In your case you can probably add desired values of A in a similar way, for example

allocate( B( 0 ) )

do m = 1, ...
do j = 1, ...
do k = 1, ...
    if ( A( rowin(m)+j, k ) < 0.d0 ) then   !! or any condition
        B = [ B, A(rowin(m)+j,k) ]
    end if
enddo
enddo
enddo

---

A drawback of this approach is that it is very inefficient because B is re-allocated every time a new element is added. Although this is no problem for small B, it may become a serious bottleneck for large B. In this case one can increase the size of B geometrically rather than increasing by 1. For example, the following code doubles the size of B as needed so as to decrease the number of reallocation.

integer, allocatable :: B(:)
integer :: m, j, nl, p

allocate( B( 0 ) ) !! start from an empty array
nl = 0             !! number of elements found

do m = 1, 10000
do j = 1, 10000

    if ( m == j .and. mod( m, 1000 ) == 0 ) then

        nl = nl + 1

        !! Expand B if the size becomes insufficient.
        if ( size(B) < nl ) B = [ B, ( 0, p=1,nl ) ]

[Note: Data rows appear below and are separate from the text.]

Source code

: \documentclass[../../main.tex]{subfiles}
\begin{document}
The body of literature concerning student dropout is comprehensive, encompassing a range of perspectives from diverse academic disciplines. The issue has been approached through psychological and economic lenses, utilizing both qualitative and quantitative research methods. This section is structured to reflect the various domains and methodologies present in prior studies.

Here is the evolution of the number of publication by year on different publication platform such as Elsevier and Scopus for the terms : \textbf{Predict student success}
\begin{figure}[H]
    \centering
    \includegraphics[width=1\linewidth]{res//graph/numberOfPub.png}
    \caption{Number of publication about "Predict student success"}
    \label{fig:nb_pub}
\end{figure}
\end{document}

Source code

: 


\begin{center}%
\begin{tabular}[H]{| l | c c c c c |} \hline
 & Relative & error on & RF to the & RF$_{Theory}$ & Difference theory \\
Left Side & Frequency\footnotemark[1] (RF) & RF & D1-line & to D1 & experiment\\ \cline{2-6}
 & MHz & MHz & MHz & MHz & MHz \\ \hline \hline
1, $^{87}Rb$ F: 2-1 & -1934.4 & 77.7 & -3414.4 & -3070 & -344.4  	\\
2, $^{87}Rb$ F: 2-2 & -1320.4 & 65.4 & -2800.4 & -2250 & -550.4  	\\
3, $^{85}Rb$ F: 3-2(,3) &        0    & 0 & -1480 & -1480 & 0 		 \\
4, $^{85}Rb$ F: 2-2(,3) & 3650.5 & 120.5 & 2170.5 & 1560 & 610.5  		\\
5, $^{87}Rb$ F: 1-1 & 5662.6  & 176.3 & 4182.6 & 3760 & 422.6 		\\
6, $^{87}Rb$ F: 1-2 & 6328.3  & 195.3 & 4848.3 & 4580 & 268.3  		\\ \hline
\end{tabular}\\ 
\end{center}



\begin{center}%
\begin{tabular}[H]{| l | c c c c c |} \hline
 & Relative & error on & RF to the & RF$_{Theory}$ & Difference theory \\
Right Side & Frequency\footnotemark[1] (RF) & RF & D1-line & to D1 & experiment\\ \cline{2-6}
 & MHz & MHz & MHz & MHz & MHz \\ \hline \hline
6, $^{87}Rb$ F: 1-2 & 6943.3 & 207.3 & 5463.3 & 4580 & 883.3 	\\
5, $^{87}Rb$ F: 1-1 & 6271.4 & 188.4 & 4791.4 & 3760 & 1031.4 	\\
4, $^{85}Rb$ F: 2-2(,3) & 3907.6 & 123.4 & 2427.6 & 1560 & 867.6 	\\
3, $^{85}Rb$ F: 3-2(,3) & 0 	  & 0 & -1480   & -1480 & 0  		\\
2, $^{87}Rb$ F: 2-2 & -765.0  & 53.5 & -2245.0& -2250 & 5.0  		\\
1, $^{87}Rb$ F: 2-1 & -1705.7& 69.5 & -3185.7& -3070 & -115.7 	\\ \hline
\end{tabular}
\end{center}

        !! Add a new value.
        B( nl ) = m 
    endif
enddo
enddo

B = B( 1 : nl )  !! adjust B to the optimal size

Some more notes:

• If a similar approach is used very often, it is convenient to write a utility routine like resize() that takes an allocatable array as an argument and changes its size. If the efficiency truly matters, it may be better to use allocate() and move_alloc() explicitly in resize() to eliminate one temporary array.
• The above code needs relatively new compilers that supports automatic reallocation of allocatable arrays in the left-hand side.
• If you use Intel fortran, it is necessary to add the -assume realloc_lhs option. If the size of B can become rather large, you will also need -heap-arrays option. For gfortran or Oracle fortran, no special options are necessary.
• We should not attach colon in the left-hand side; i.e., B(:) = [ B, m ] is NG
• For more details about dynamic arrays (e.g., growth rate), please see Wiki page.

Answer 2

This is fairly straightforward:

b = pack(a,a<0.0)

will pack the negative elements of a into the rank-1 array b. With a recent compiler b will be automatically allocated to the correct size during the assignment.

(The latest Fortran standard gives a very similar operation as an example in the documentation of the pack function.)